The baby’s father stood in a corner, head down, back to the wall, overshadowed by all the females. He wore jeans and a muscle T-shirt; I imagined him working the Tilt-a-Whirl or the Scrambler at the fair. Here, he looked no more than a baby himself, quiet and innocent amid the cacophony.
I waited for a pause between contractions, then introduced myself.
The mother-to-be was seventeen, and petite except for her belly. This was her first baby. Labor had started while she was making food at a fairgrounds concession stand; moving closer, I smelled the grease in her long hair. Beyond briefly answering my questions, she didn’t pay me much attention and never looked my way.
Remembering my checklist of things to review, I jumped into action. Vitals, baby’s heart rate, admission paperwork. I did a quick listen to the baby’s heartbeat with the fetal heart monitor, and it sounded great. The mom didn’t want to wear the fetal monitor belts, so I let that one go. When checked in, she’d been seven centimeters dilated–from then, birth could happen within minutes, in two hours or anytime in between. She was acting wild and woolly–writhing back and forth and grabbing onto the bedrails.
“Can I check your cervix now, to see how far along you are?” I asked.
No answer.
“Help her!” the women ordered. I grabbed a cold washcloth and pressed it to the young woman’s head. Her writhing was making me nervous.
Another contraction came, and I raised the monitor to check the baby’s heart rate. The girl pushed my hand away.
“Baby is coming!” she cried.
Several women stepped forward and placed their hands on her swollen belly. I feared they were going to physically help to push the baby out. Even with my limited experience, I knew this was not a good thing.

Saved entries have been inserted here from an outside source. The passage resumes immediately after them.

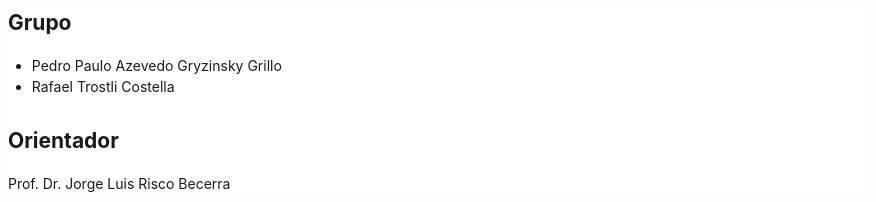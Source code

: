 ## Grupo

- Pedro Paulo Azevedo Gryzinsky Grillo
- Rafael Trostli Costella

## Orientador

Prof. Dr. Jorge Luis Risco Becerra

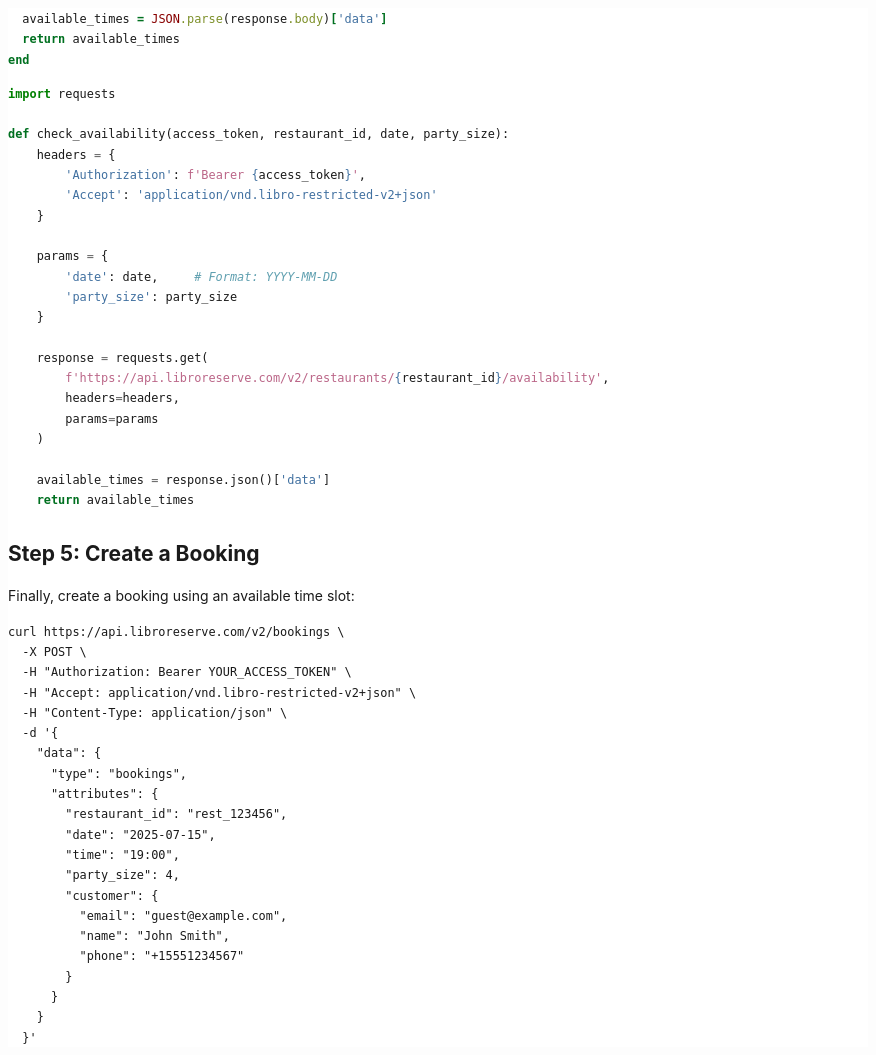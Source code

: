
 ```ruby
  available_times = JSON.parse(response.body)['data']
  return available_times
end
```

```python
import requests

def check_availability(access_token, restaurant_id, date, party_size):
    headers = {
        'Authorization': f'Bearer {access_token}',
        'Accept': 'application/vnd.libro-restricted-v2+json'
    }
    
    params = {
        'date': date,     # Format: YYYY-MM-DD
        'party_size': party_size
    }
    
    response = requests.get(
        f'https://api.libroreserve.com/v2/restaurants/{restaurant_id}/availability',
        headers=headers,
        params=params
    )
    
    available_times = response.json()['data']
    return available_times
```

## Step 5: Create a Booking

Finally, create a booking using an available time slot:

```shell
curl https://api.libroreserve.com/v2/bookings \
  -X POST \
  -H "Authorization: Bearer YOUR_ACCESS_TOKEN" \
  -H "Accept: application/vnd.libro-restricted-v2+json" \
  -H "Content-Type: application/json" \
  -d '{
    "data": {
      "type": "bookings",
      "attributes": {
        "restaurant_id": "rest_123456",
        "date": "2025-07-15",
        "time": "19:00",
        "party_size": 4,
        "customer": {
          "email": "guest@example.com",
          "name": "John Smith",
          "phone": "+15551234567"
        }
      }
    }
  }'
```
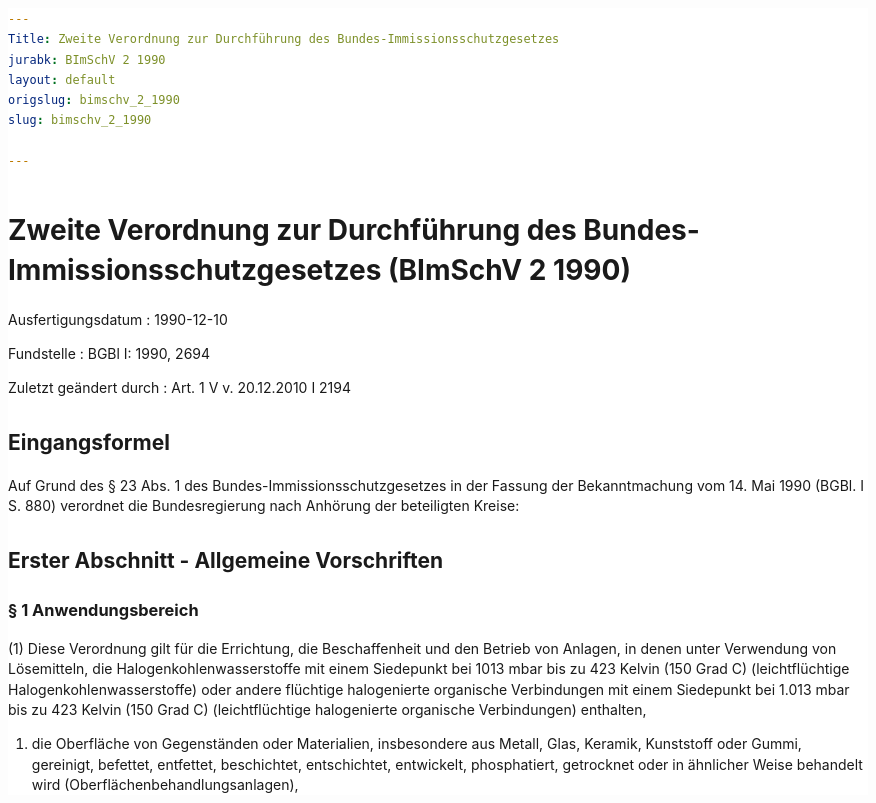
 ```yaml
---
Title: Zweite Verordnung zur Durchführung des Bundes-Immissionsschutzgesetzes
jurabk: BImSchV 2 1990
layout: default
origslug: bimschv_2_1990
slug: bimschv_2_1990

---
```


# Zweite Verordnung zur Durchführung des Bundes-Immissionsschutzgesetzes (BImSchV 2 1990)

Ausfertigungsdatum
:   1990-12-10

Fundstelle
:   BGBl I: 1990, 2694

Zuletzt geändert durch
:   Art. 1 V v. 20.12.2010 I 2194


## Eingangsformel

Auf Grund des § 23 Abs. 1 des Bundes-Immissionsschutzgesetzes in der
Fassung der Bekanntmachung vom 14. Mai 1990 (BGBl. I S. 880) verordnet
die Bundesregierung nach Anhörung der beteiligten Kreise:


## Erster Abschnitt - Allgemeine Vorschriften



### § 1 Anwendungsbereich

(1) Diese Verordnung gilt für die Errichtung, die Beschaffenheit und
den Betrieb von Anlagen, in denen unter Verwendung von Lösemitteln,
die Halogenkohlenwasserstoffe mit einem Siedepunkt bei 1013 mbar bis
zu 423 Kelvin
(150 Grad C) (leichtflüchtige Halogenkohlenwasserstoffe) oder andere
flüchtige halogenierte organische Verbindungen mit einem Siedepunkt
bei 1.013 mbar bis zu 423 Kelvin
(150 Grad C) (leichtflüchtige halogenierte organische Verbindungen)
enthalten,

1.  die Oberfläche von Gegenständen oder Materialien, insbesondere aus
    Metall, Glas, Keramik, Kunststoff oder Gummi, gereinigt, befettet,
    entfettet, beschichtet, entschichtet, entwickelt, phosphatiert,
    getrocknet oder in ähnlicher Weise behandelt wird
    (Oberflächenbehandlungsanlagen),
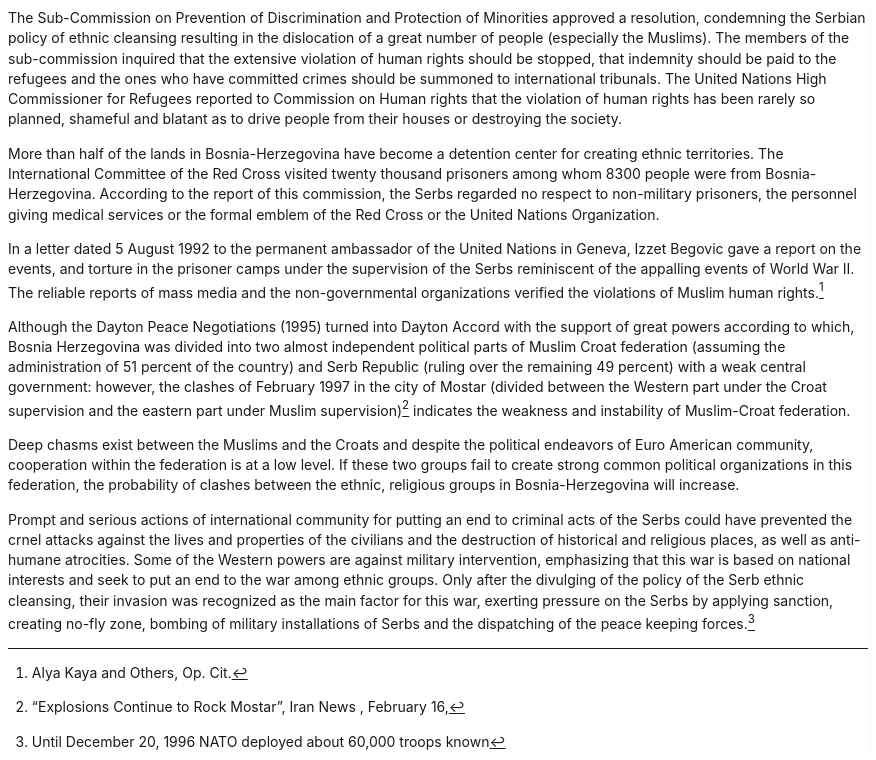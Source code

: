 The Sub-Commission on Prevention of Discrimination and Protection of
Minorities approved a resolution, condemning the Serbian policy of
ethnic cleansing resulting in the dislocation of a great number of
people (especially the Muslims). The members of the sub-commission
inquired that the extensive violation of human rights should be stopped,
that indemnity should be paid to the refugees and the ones who have
committed crimes should be summoned to international tribunals. The
United Nations High Commissioner for Refugees reported to Commission on
Human rights that the violation of human rights has been rarely so
planned, shameful and blatant as to drive people from their houses or
destroying the society.

More than half of the lands in Bosnia-Herzegovina have become a
detention center for creating ethnic territories. The International
Committee of the Red Cross visited twenty thousand prisoners among whom
8300 people were from Bosnia-Herzegovina. According to the report of
this commission, the Serbs regarded no respect to non-military
prisoners, the personnel giving medical services or the formal emblem of
the Red Cross or the United Nations Organization.

In a letter dated 5 August 1992 to the permanent ambassador of the
United Nations in Geneva, Izzet Begovic gave a report on the events, and
torture in the prisoner camps under the supervision of the Serbs
reminiscent of the appalling events of World War II. The reliable
reports of mass media and the non-governmental organizations verified
the violations of Muslim human rights.[^39]

Although the Dayton Peace Negotiations (1995) turned into Dayton Accord
with the support of great powers according to which, Bosnia Herzegovina
was divided into two almost independent political parts of Muslim Croat
federation (assuming the administration of 51 percent of the country)
and Serb Republic (ruling over the remaining 49 percent) with a weak
central government: however, the clashes of February 1997 in the city of
Mostar (divided between the Western part under the Croat supervision and
the eastern part under Muslim supervision)[^40] indicates the weakness
and instability of Muslim-Croat federation.

Deep chasms exist between the Muslims and the Croats and despite the
political endeavors of Euro­ American community, cooperation within the
federation is at a low level. If these two groups fail to create strong
common political organizations in this federation, the probability of
clashes between the ethnic, religious groups in Bosnia-Herzegovina will
increase.

Prompt and serious actions of international community for putting an end
to criminal acts of the Serbs could have prevented the crnel attacks
against the lives and properties of the civilians and the destruction of
historical and religious places, as well as anti-humane atrocities. Some
of the Western powers are against military intervention, emphasizing
that this war is based on national interests and seek to put an end to
the war among ethnic groups. Only after the divulging of the policy of
the Serb ethnic cleansing, their invasion was recognized as the main
factor for this war, exerting pressure on the Serbs by applying
sanction, creating no-fly zone, bombing of military installations of
Serbs and the dispatching of the peace keeping forces.[^41]


[^1]: Winfired Brugger, “The Image of the Person in the Human Rights
[^2]: Maurice Cranston, “What is Human Rights?”, In Walter-Laqueur and
[^3]: Brugger, op. cit., p.598
[^4]: Jack Donnelly, Human Rights at the United Nations, 1955-1985; “The
[^5]: Jack Donnelly, “Post Cold War Reflectionson the Study of
[^6]: Jack Donnelly, Universal Human Rights in Theory and Practice,
[^7]: R. S. Vincent, Human Rights and International Relations. (1986),
[^8]: Adamanta Pollis and Peter Schwab, “Human Rights: A Western
[^9]: Heiner Bielefield op. cit. p. 593.
[^10]: Rhonda E. Howard, “Cultural Absolutism and the Nostalgia for
[^11]: Heiner Bielefield, op. cit.
[^12]: Ahmet Davutoglu, Civilizational Transformation and the Muslim
[^13]: Kevin Dwyer, Arab Voices: The Human Rights Debate in the Middle
[^14]: Kevin Dwyer, Op, Cit.
[^15]: Ali Mazru’i, “Westerners Are Far Less Secular than They Often
[^16]: In 1995, More than 57 million Muslims lived in Europe (including
[^17]: Ali Mazru’i, Op, Cit.
[^18]: Sa’idah Lutfiyan, ·”Double Standards in the Field of the
[^19]: About 1033 million Muslims are in the world and 41 percent in
[^20]: Ahmet Davutoglu, Op. Cit., pp. 103-104.
[^21]: Richard, Op, Cit. pp. 17-19.
[^22]: Nigel S. Rodely, “Conceptual Problems in the Protection or
[^23]: Danid Moynihan, “The Politics of Human Rights”, in: Walter
[^24]: Eghosa E. Osaghae, “Human Rights and Ethnic Conflict Management:
[^25]: Ian Peleg, Human Rights in the West Bank and Gaza: Legacy and
[^26]: Shamay Kahana, “Differing and Converging Views on Solving the
[^27]: Longina Jakubowska, All People are Human but Some are More Human
[^28]: “Controversy Over Death of Palestinian in Custody”, Keeping
[^29]: Attorney General of Israel Refuses to Disclose File of the Bus
[^30]: “Clashes Continue in the Gaza Strip and West Bank as Israeli
[^31]: “Report by the Palestinian Center for Human Rights on the Closure
[^32]: “Human Rights Reports”, Keesing’s Record of World Events 41, 2,
[^33]: “Amnesty cites Appalling Human Rights Abuses in Middle East,
[^34]: Alya Kaya and others, “The Forty Fourth Session of the UN
[^35]: General Assembly Hold Xth Emergency Special Session on Jerusalem
[^36]: The information furnished above is cited from The Almanac 1996,
[^37]: Roy Gutman, A Witness to Genocide, New York: Macmillan, 1993;
[^38]: Sarajevo Sees Rebirth Among the Ruins”, Kayhan International 3
[^39]: Alya Kaya and Others, Op. Cit.
[^40]: “Explosions Continue to Rock Mostar”, Iran News , February 16,
[^41]: Until December 20, 1996 NATO deployed about 60,000 troops known
[^42]: Payam Akhavan, '”Punishing War Crimes in the Former Yugoslavia: A
[^43]: “Bosnia-Hercegovina: UN Report on Human Rights”, Kessing’s Record
[^44]: “Facts about Chechnya”, Iran News, January 26, 1997: 11, and
[^45]: “Russian Auxiliary Units to Quit Chechnya by Sunday”, Iran News,
[^46]: “Russia-Chechen Conflict”, Keesing’s Record of World Events 41 ,
[^47]: “Massacre of Chechen Civilians”, Keesing’s Record of World Events
[^48]: “Russian Jets Pound Southern Chechnya”, Iran News , 21 July 1996.
[^49]: “Chechnya Submerged in Welter of Violence” Iran News, July 20,
[^50]: “Bosnia, Chechnya and Turkey Fuel Violations on Human Rights”,
[^51]: Anna Matveeva, Dagestan, FSS Briefing, Russia and Eurasia
[^52]: Human Rights Watch: World Report 1994, New York: Human Rights
[^53]: “Has Chechnya Left Russia? Has Russia Left Chechnya?”, New York
[^54]: Barbara Harff and Ted Robert Gurr, “Towards Empirical Theory of
[^55]: “United Nations Report on the Protection or Minorities (1967)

I grabbed some sterile gloves and pressed the emergency light for extra help. The charge nurse ran in, looked at the patient, then gave me a quick, sharp stare.
“I just paged the doctor on call,” she said. “We have to go to the back for her to deliver. Routine is routine.”
“I don’t think we have time,” I said.
The young woman was getting very focused, grunting and bearing down, and I quickly pulled the sheet aside. There was no doctor in sight.
The charge nurse snatched the gloves from my hand and prepared to do a nurse catch. Raw, unbridled energy rose up in the room as the women resumed howling.
Eyes wide, I stood locked in place. The young woman took charge and pushed instinctively.
The doctor walked in briskly–just in time to see the baby emerge, slippery as a fish, and slide into the nurse’s hands.
A strange music came to my ears. The women’s howling had changed to celebratory ululating: “Lu, lu, lu, lu, lu, lu, luuuuuuuu….Lu, lu, lu, lu, lu, lu, luuuuuuu….”
The door was half open, I realized. Several other nurses peered in, drawn by the wild energy spilling out into the corridor.
The young mama lay quietly, surrounded by her womenfolk. Now, for the first time, I was able to catch her eye. I elbowed my way to her side, and she let me take her blood pressure. I reflected on how refreshingly free of protocol this birth had been. The baby stayed cuddled with its mama, with no bright lights, no drama of moving to the delivery room. This lively family group had swept in and unabashedly made this place their own.
I asked where they’d originally come from.
“Romania,” they answered.
Of course, I thought, nodding. Roma culture had indeed raised the power and dignity in this room.
This birth experience was phenomenally transformative for me. Here, for the first time, I’d witnessed women raising their voices together to join with the woman in labor, not in the least trying to sugarcoat her labor pains by maintaining the giant hush common to other births.
Something shifted in me. I saw that not only is birth to be honored as a life event, it is to be honored as an elemental community experience, in which it truly takes a village.
In the coming years, I took charge myself, and became a midwife. I cherish the popular midwife saying “Trust Birth.” Following this precept has taken me to places in the human experience where I find surprise again and again.
Today, I pause to honor the way in which I was humbled–and taught–by the primal birth energy of the Roma.